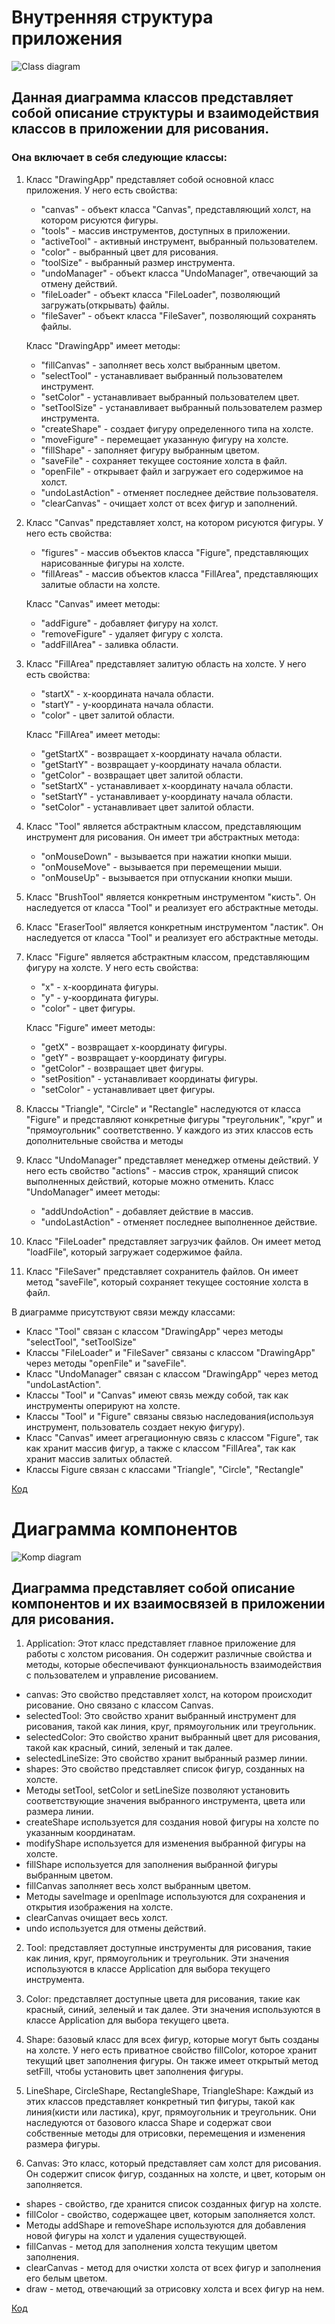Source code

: # Внутренняя структура приложения
![Class diagram](https://github.com/UnVeh/reposit/blob/master/diagrams/class.png)
## Данная диаграмма классов представляет собой описание структуры и взаимодействия классов в приложении для рисования.

### Она включает в себя следующие классы:

1. Класс "DrawingApp" представляет собой основной класс приложения. У него есть свойства:
   - "canvas" - объект класса "Canvas", представляющий холст, на котором рисуются фигуры.
   - "tools" - массив инструментов, доступных в приложении.
   - "activeTool" - активный инструмент, выбранный пользователем.
   - "color" - выбранный цвет для рисования.
   - "toolSize" - выбранный размер инструмента.
   - "undoManager" - объект класса "UndoManager", отвечающий за отмену действий.
   - "fileLoader" - объект класса "FileLoader", позволяющий загружать(открывать) файлы.
   - "fileSaver" - объект класса "FileSaver", позволяющий сохранять файлы.

   Класс "DrawingApp" имеет методы:
   - "fillCanvas" - заполняет весь холст выбранным цветом.
   - "selectTool" - устанавливает выбранный пользователем инструмент.
   - "setColor" - устанавливает выбранный пользователем цвет.
   - "setToolSize" - устанавливает выбранный пользователем размер инструмента.
   - "createShape" - создает фигуру определенного типа на холсте.
   - "moveFigure" - перемещает указанную фигуру на холсте.
   - "fillShape" - заполняет фигуру выбранным цветом.
   - "saveFile" - сохраняет текущее состояние холста в файл.
   - "openFile" - открывает файл и загружает его содержимое на холст.
   - "undoLastAction" - отменяет последнее действие пользователя.
   - "clearCanvas" - очищает холст от всех фигур и заполнений.

2. Класс "Canvas" представляет холст, на котором рисуются фигуры. У него есть свойства:
   - "figures" - массив объектов класса "Figure", представляющих нарисованные фигуры на холсте.
   - "fillAreas" - массив объектов класса "FillArea", представляющих залитые области на холсте.

   Класс "Canvas" имеет методы:
   - "addFigure" - добавляет фигуру на холст.
   - "removeFigure" - удаляет фигуру с холста.
   - "addFillArea" - заливка области.

3. Класс "FillArea" представляет залитую область на холсте. У него есть свойства:
   - "startX" - x-координата начала области.
   - "startY" - y-координата начала области.
   - "color" - цвет залитой области.

   Класс "FillArea" имеет методы:
   - "getStartX" - возвращает x-координату начала области.
   - "getStartY" - возвращает y-координату начала области.
   - "getColor" - возвращает цвет залитой области.
   - "setStartX" - устанавливает x-координату начала области.
   - "setStartY" - устанавливает y-координату начала области.
   - "setColor" - устанавливает цвет залитой области.

4. Класс "Tool" является абстрактным классом, представляющим инструмент для рисования. Он имеет три абстрактных метода:
   - "onMouseDown" - вызывается при нажатии кнопки мыши.
   - "onMouseMove" - вызывается при перемещении мыши.
   - "onMouseUp" - вызывается при отпускании кнопки мыши.

5. Класс "BrushTool" является конкретным инструментом "кисть". Он наследуется от класса "Tool" и реализует его абстрактные методы.

6. Класс "EraserTool" является конкретным инструментом "ластик". Он наследуется от класса "Tool" и реализует его абстрактные методы.

7. Класс "Figure" является абстрактным классом, представляющим фигуру на холсте. У него есть свойства:
   - "x" - x-координата фигуры.
   - "y" - y-координата фигуры.
   - "color" - цвет фигуры.

   Класс "Figure" имеет методы:
   - "getX" - возвращает x-координату фигуры.
   - "getY" - возвращает y-координату фигуры.
   - "getColor" - возвращает цвет фигуры.
   - "setPosition" - устанавливает координаты фигуры.
   - "setColor" - устанавливает цвет фигуры.

8. Классы "Triangle", "Circle" и "Rectangle" наследуются от класса "Figure" и представляют конкретные фигуры
 "треугольник", "круг" и "прямоугольник" соответственно. У каждого из этих классов есть дополнительные свойства и методы

9. Класс "UndoManager" представляет менеджер отмены действий. У него есть свойство "actions" - массив строк, хранящий список выполненных действий, которые можно отменить. Класс "UndoManager" имеет методы:
   - "addUndoAction" - добавляет действие в массив.
   - "undoLastAction" - отменяет последнее выполненное действие.

10. Класс "FileLoader" представляет загрузчик файлов. Он имеет метод "loadFile", который загружает содержимое файла.

11. Класс "FileSaver" представляет сохранитель файлов. Он имеет метод "saveFile", который сохраняет текущее состояние холста в файл.

В диаграмме присутствуют связи между классами:
- Класс "Tool" связан с классом "DrawingApp" через методы "selectTool", "setToolSize"
- Классы "FileLoader" и "FileSaver" связаны с классом "DrawingApp" через методы "openFile" и "saveFile".
- Класс "UndoManager" связан с классом "DrawingApp" через метод "undoLastAction".
- Классы "Tool" и "Canvas" имеют связь между собой, так как инструменты оперируют на холсте.
- Классы "Tool" и "Figure" связаны связью наследования(используя инструмент, пользователь создает некую фигуру).
- Класс "Canvas" имеет агрегационную связь с классом "Figure", так как хранит массив фигур, а также с классом "FillArea", так как хранит массив залитых областей.
- Классы Figure связан с классами "Triangle", "Circle", "Rectangle"

[Код](https://github.com/UnVeh/reposit/blob/master/diagrams/class.puml)

# Диаграмма компонентов

![Komp diagram](https://github.com/UnVeh/reposit/blob/master/diagrams/komp.png)

## Диаграмма представляет собой описание компонентов и их взаимосвязей в приложении для рисования.

1. Application: Этот класс представляет главное приложение для работы с холстом рисования. Он содержит различные свойства и методы, которые обеспечивают функциональность взаимодействия с пользователем и управление рисованием.
  - canvas: Это свойство представляет холст, на котором происходит рисование. Оно связано с классом Canvas.
  - selectedTool: Это свойство хранит выбранный инструмент для рисования, такой как линия, круг, прямоугольник или треугольник.
  - selectedColor: Это свойство хранит выбранный цвет для рисования, такой как красный, синий, зеленый и так далее.
  - selectedLineSize: Это свойство хранит выбранный размер линии.
  - shapes: Это свойство представляет список фигур, созданных на холсте.
  - Методы setTool, setColor и setLineSize позволяют установить соответствующие значения выбранного инструмента, цвета или размера линии.
  - createShape используется для создания новой фигуры на холсте по указанным координатам.
  - modifyShape используется для изменения выбранной фигуры на холсте.
  - fillShape используется для заполнения выбранной фигуры выбранным цветом.
  - fillCanvas заполняет весь холст выбранным цветом.
  - Методы saveImage и openImage используются для сохранения и открытия изображения на холсте.
  - clearCanvas очищает весь холст.
  - undo используется для отмены действий.

2. Tool:  представляет доступные инструменты для рисования, такие как линия, круг, прямоугольник и треугольник. Эти значения используются в классе Application для выбора текущего инструмента.

3. Color:  представляет доступные цвета для рисования, такие как красный, синий, зеленый и так далее. Эти значения используются в классе Application для выбора текущего цвета.

4. Shape: базовый класс для всех фигур, которые могут быть созданы на холсте. У него есть приватное свойство fillColor, которое хранит текущий цвет заполнения фигуры. Он также имеет открытый метод setFill, чтобы установить цвет заполнения фигуры.

5. LineShape, CircleShape, RectangleShape, TriangleShape: Каждый из этих классов представляет конкретный тип фигуры, такой как линия(кисти или ластика), круг, прямоугольник и треугольник. Они наследуются от базового класса Shape и содержат свои собственные методы для отрисовки, перемещения и изменения размера фигуры.

6. Canvas: Это класс, который представляет сам холст для рисования. Он содержит список фигур, созданных на холсте, и цвет, которым он заполняется.
  - shapes - свойство, где хранится список созданных фигур на холсте.
  - fillColor - свойство, содержащее цвет, которым заполняется холст.
  - Методы addShape и removeShape используются для добавления новой фигуры на холст и удаления существующей.
  - fillCanvas - метод для заполнения холста текущим цветом заполнения.
  - clearCanvas - метод для очистки холста от всех фигур и заполнения его белым цветом.
  - draw - метод, отвечающий за отрисовку холста и всех фигур на нем.

[Код](https://github.com/UnVeh/reposit/blob/master/diagrams/komp.puml)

+++

(Aim of the task) A word-for-word copy of the listing is the goal; keep every picture out of it.

(Output for this task)
Source code

: # Внутренняя структура приложения
![Class diagram](https://github.com/UnVeh/reposit/blob/master/diagrams/class.png)
## Данная диаграмма классов представляет собой описание структуры и взаимодействия классов в приложении для рисования.

### Она включает в себя следующие классы:

1. Класс "DrawingApp" представляет собой основной класс приложения. У него есть свойства:
   - "canvas" - объект класса "Canvas", представляющий холст, на котором рисуются фигуры.
   - "tools" - массив инструментов, доступных в приложении.
   - "activeTool" - активный инструмент, выбранный пользователем.
   - "color" - выбранный цвет для рисования.
   - "toolSize" - выбранный размер инструмента.
   - "undoManager" - объект класса "UndoManager", отвечающий за отмену действий.
   - "fileLoader" - объект класса "FileLoader", позволяющий загружать(открывать) файлы.
   - "fileSaver" - объект класса "FileSaver", позволяющий сохранять файлы.

   Класс "DrawingApp" имеет методы:
   - "fillCanvas" - заполняет весь холст выбранным цветом.
   - "selectTool" - устанавливает выбранный пользователем инструмент.
   - "setColor" - устанавливает выбранный пользователем цвет.
   - "setToolSize" - устанавливает выбранный пользователем размер инструмента.
   - "createShape" - создает фигуру определенного типа на холсте.
   - "moveFigure" - перемещает указанную фигуру на холсте.
   - "fillShape" - заполняет фигуру выбранным цветом.
   - "saveFile" - сохраняет текущее состояние холста в файл.
   - "openFile" - открывает файл и загружает его содержимое на холст.
   - "undoLastAction" - отменяет последнее действие пользователя.
   - "clearCanvas" - очищает холст от всех фигур и заполнений.

2. Класс "Canvas" представляет холст, на котором рисуются фигуры. У него есть свойства:
   - "figures" - массив объектов класса "Figure", представляющих нарисованные фигуры на холсте.
   - "fillAreas" - массив объектов класса "FillArea", представляющих залитые области на холсте.

   Класс "Canvas" имеет методы:
   - "addFigure" - добавляет фигуру на холст.
   - "removeFigure" - удаляет фигуру с холста.
   - "addFillArea" - заливка области.

3. Класс "FillArea" представляет залитую область на холсте. У него есть свойства:
   - "startX" - x-координата начала области.
   - "startY" - y-координата начала области.
   - "color" - цвет залитой области.

   Класс "FillArea" имеет методы:
   - "getStartX" - возвращает x-координату начала области.
   - "getStartY" - возвращает y-координату начала области.
   - "getColor" - возвращает цвет залитой области.
   - "setStartX" - устанавливает x-координату начала области.
   - "setStartY" - устанавливает y-координату начала области.
   - "setColor" - устанавливает цвет залитой области.

4. Класс "Tool" является абстрактным классом, представляющим инструмент для рисования. Он имеет три абстрактных метода:
   - "onMouseDown" - вызывается при нажатии кнопки мыши.
   - "onMouseMove" - вызывается при перемещении мыши.
   - "onMouseUp" - вызывается при отпускании кнопки мыши.

5. Класс "BrushTool" является конкретным инструментом "кисть". Он наследуется от класса "Tool" и реализует его абстрактные методы.

6. Класс "EraserTool" является конкретным инструментом "ластик". Он наследуется от класса "Tool" и реализует его абстрактные методы.

7. Класс "Figure" является абстрактным классом, представляющим фигуру на холсте. У него есть свойства:
   - "x" - x-координата фигуры.
   - "y" - y-координата фигуры.
   - "color" - цвет фигуры.

   Класс "Figure" имеет методы:
   - "getX" - возвращает x-координату фигуры.
   - "getY" - возвращает y-координату фигуры.
   - "getColor" - возвращает цвет фигуры.
   - "setPosition" - устанавливает координаты фигуры.
   - "setColor" - устанавливает цвет фигуры.

8. Классы "Triangle", "Circle" и "Rectangle" наследуются от класса "Figure" и представляют конкретные фигуры
 "треугольник", "круг" и "прямоугольник" соответственно. У каждого из этих классов есть дополнительные свойства и методы

9. Класс "UndoManager" представляет менеджер отмены действий. У него есть свойство "actions" - массив строк, хранящий список выполненных действий, которые можно отменить. Класс "UndoManager" имеет методы:
   - "addUndoAction" - добавляет действие в массив.
   - "undoLastAction" - отменяет последнее выполненное действие.

10. Класс "FileLoader" представляет загрузчик файлов. Он имеет метод "loadFile", который загружает содержимое файла.

11. Класс "FileSaver" представляет сохранитель файлов. Он имеет метод "saveFile", который сохраняет текущее состояние холста в файл.

В диаграмме присутствуют связи между классами:
- Класс "Tool" связан с классом "DrawingApp" через методы "selectTool", "setToolSize"
- Классы "FileLoader" и "FileSaver" связаны с классом "DrawingApp" через методы "openFile" и "saveFile".
- Класс "UndoManager" связан с классом "DrawingApp" через метод "undoLastAction".
- Классы "Tool" и "Canvas" имеют связь между собой, так как инструменты оперируют на холсте.
- Классы "Tool" и "Figure" связаны связью наследования(используя инструмент, пользователь создает некую фигуру).
- Класс "Canvas" имеет агрегационную связь с классом "Figure", так как хранит массив фигур, а также с классом "FillArea", так как хранит массив залитых областей.
- Классы Figure связан с классами "Triangle", "Circle", "Rectangle"

[Код](https://github.com/UnVeh/reposit/blob/master/diagrams/class.puml)

# Диаграмма компонентов

![Komp diagram](https://github.com/UnVeh/reposit/blob/master/diagrams/komp.png)

## Диаграмма представляет собой описание компонентов и их взаимосвязей в приложении для рисования.

1. Application: Этот класс представляет главное приложение для работы с холстом рисования. Он содержит различные свойства и методы, которые обеспечивают функциональность взаимодействия с пользователем и управление рисованием.
  - canvas: Это свойство представляет холст, на котором происходит рисование. Оно связано с классом Canvas.
  - selectedTool: Это свойство хранит выбранный инструмент для рисования, такой как линия, круг, прямоугольник или треугольник.
  - selectedColor: Это свойство хранит выбранный цвет для рисования, такой как красный, синий, зеленый и так далее.
  - selectedLineSize: Это свойство хранит выбранный размер линии.
  - shapes: Это свойство представляет список фигур, созданных на холсте.
  - Методы setTool, setColor и setLineSize позволяют установить соответствующие значения выбранного инструмента, цвета или размера линии.
  - createShape используется для создания новой фигуры на холсте по указанным координатам.
  - modifyShape используется для изменения выбранной фигуры на холсте.
  - fillShape используется для заполнения выбранной фигуры выбранным цветом.
  - fillCanvas заполняет весь холст выбранным цветом.
  - Методы saveImage и openImage используются для сохранения и открытия изображения на холсте.
  - clearCanvas очищает весь холст.
  - undo используется для отмены действий.

2. Tool:  представляет доступные инструменты для рисования, такие как линия, круг, прямоугольник и треугольник. Эти значения используются в классе Application для выбора текущего инструмента.

3. Color:  представляет доступные цвета для рисования, такие как красный, синий, зеленый и так далее. Эти значения используются в классе Application для выбора текущего цвета.

4. Shape: базовый класс для всех фигур, которые могут быть созданы на холсте. У него есть приватное свойство fillColor, которое хранит текущий цвет заполнения фигуры. Он также имеет открытый метод setFill, чтобы установить цвет заполнения фигуры.

5. LineShape, CircleShape, RectangleShape, TriangleShape: Каждый из этих классов представляет конкретный тип фигуры, такой как линия(кисти или ластика), круг, прямоугольник и треугольник. Они наследуются от базового класса Shape и содержат свои собственные методы для отрисовки, перемещения и изменения размера фигуры.

6. Canvas: Это класс, который представляет сам холст для рисования. Он содержит список фигур, созданных на холсте, и цвет, которым он заполняется.
  - shapes - свойство, где хранится список созданных фигур на холсте.
  - fillColor - свойство, содержащее цвет, которым заполняется холст.
  - Методы addShape и removeShape используются для добавления новой фигуры на холст и удаления существующей.
  - fillCanvas - метод для заполнения холста текущим цветом заполнения.
  - clearCanvas - метод для очистки холста от всех фигур и заполнения его белым цветом.
  - draw - метод, отвечающий за отрисовку холста и всех фигур на нем.

[Код](https://github.com/UnVeh/reposit/blob/master/diagrams/komp.puml)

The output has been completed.